Accueil [LYON TASTING J-4] Regards croisés sur la sommellerie lyonnaise

[LYON TASTING J-4] Regards croisés sur la sommellerie lyonnaise

Auteur

Pauline
Gonnet

Date

15.10.2019

Partager

J-4 avant Lyon Tasting, le festival des grands vins organisé au Palais de la Bourse de Lyon les 19 et 20 octobre par Terre de Vins. Entretien croisé entre deux figures locales de la sommellerie, Denis Verneau et Andréane Fondimare.

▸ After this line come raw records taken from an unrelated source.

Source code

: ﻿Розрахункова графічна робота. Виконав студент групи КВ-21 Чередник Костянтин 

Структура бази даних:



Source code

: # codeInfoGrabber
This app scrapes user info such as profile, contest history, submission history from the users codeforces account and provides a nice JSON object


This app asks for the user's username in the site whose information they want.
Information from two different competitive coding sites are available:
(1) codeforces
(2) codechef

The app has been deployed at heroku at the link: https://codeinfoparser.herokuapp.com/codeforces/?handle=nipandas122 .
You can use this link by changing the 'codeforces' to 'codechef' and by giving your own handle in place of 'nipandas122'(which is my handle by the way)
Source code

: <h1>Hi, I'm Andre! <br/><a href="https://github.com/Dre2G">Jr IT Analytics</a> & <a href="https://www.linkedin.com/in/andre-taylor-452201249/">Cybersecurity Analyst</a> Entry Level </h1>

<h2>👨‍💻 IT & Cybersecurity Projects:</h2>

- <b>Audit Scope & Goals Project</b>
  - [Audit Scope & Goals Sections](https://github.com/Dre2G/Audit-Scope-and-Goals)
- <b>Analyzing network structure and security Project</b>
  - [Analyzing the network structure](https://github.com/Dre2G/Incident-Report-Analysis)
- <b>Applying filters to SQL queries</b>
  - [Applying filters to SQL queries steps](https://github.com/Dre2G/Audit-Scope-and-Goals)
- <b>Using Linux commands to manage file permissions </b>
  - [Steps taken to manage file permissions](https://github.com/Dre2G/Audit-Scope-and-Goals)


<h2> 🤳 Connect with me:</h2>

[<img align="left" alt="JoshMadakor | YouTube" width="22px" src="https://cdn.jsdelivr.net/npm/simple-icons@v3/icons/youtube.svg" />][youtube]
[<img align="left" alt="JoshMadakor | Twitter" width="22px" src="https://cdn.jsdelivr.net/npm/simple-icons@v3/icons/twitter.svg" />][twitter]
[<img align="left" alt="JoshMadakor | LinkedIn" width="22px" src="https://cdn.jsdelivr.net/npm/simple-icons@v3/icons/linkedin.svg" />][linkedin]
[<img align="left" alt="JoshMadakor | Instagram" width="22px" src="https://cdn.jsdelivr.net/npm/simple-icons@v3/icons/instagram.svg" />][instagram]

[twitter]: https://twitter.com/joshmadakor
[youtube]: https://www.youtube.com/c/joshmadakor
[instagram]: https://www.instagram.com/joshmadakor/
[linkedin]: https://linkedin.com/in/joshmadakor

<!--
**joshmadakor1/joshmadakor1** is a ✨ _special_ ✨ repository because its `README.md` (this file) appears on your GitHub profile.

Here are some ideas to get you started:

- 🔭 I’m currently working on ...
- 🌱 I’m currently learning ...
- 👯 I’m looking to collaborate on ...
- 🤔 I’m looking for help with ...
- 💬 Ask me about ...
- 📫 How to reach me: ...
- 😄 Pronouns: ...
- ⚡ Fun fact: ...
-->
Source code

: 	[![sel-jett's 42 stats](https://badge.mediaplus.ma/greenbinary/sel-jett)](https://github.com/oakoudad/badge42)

Si Lyon est la capitale de la gastronomie, elle est aussi une place importante de la sommellerie française. Restaurants étoilés, bars à vins, la ville au cœur de nombreux vignobles voit s’épanouir de nombreux talents. Regards croisés sur le métier et la place de Lyon dans un cœur de sommelier, avec deux professionnels d’horizons et d’expérience différents : Denis Verneau, chef sommelier de La Mère Brazier, deux macarons Michelin, et Andréane Fondimare, jeune lauréate du concours Jeune Sommelier Rhône-Alpes et sommelière en bar et cave à vins.

Comment êtes-vous devenus sommelier, et quels sont vos liens avec Lyon ?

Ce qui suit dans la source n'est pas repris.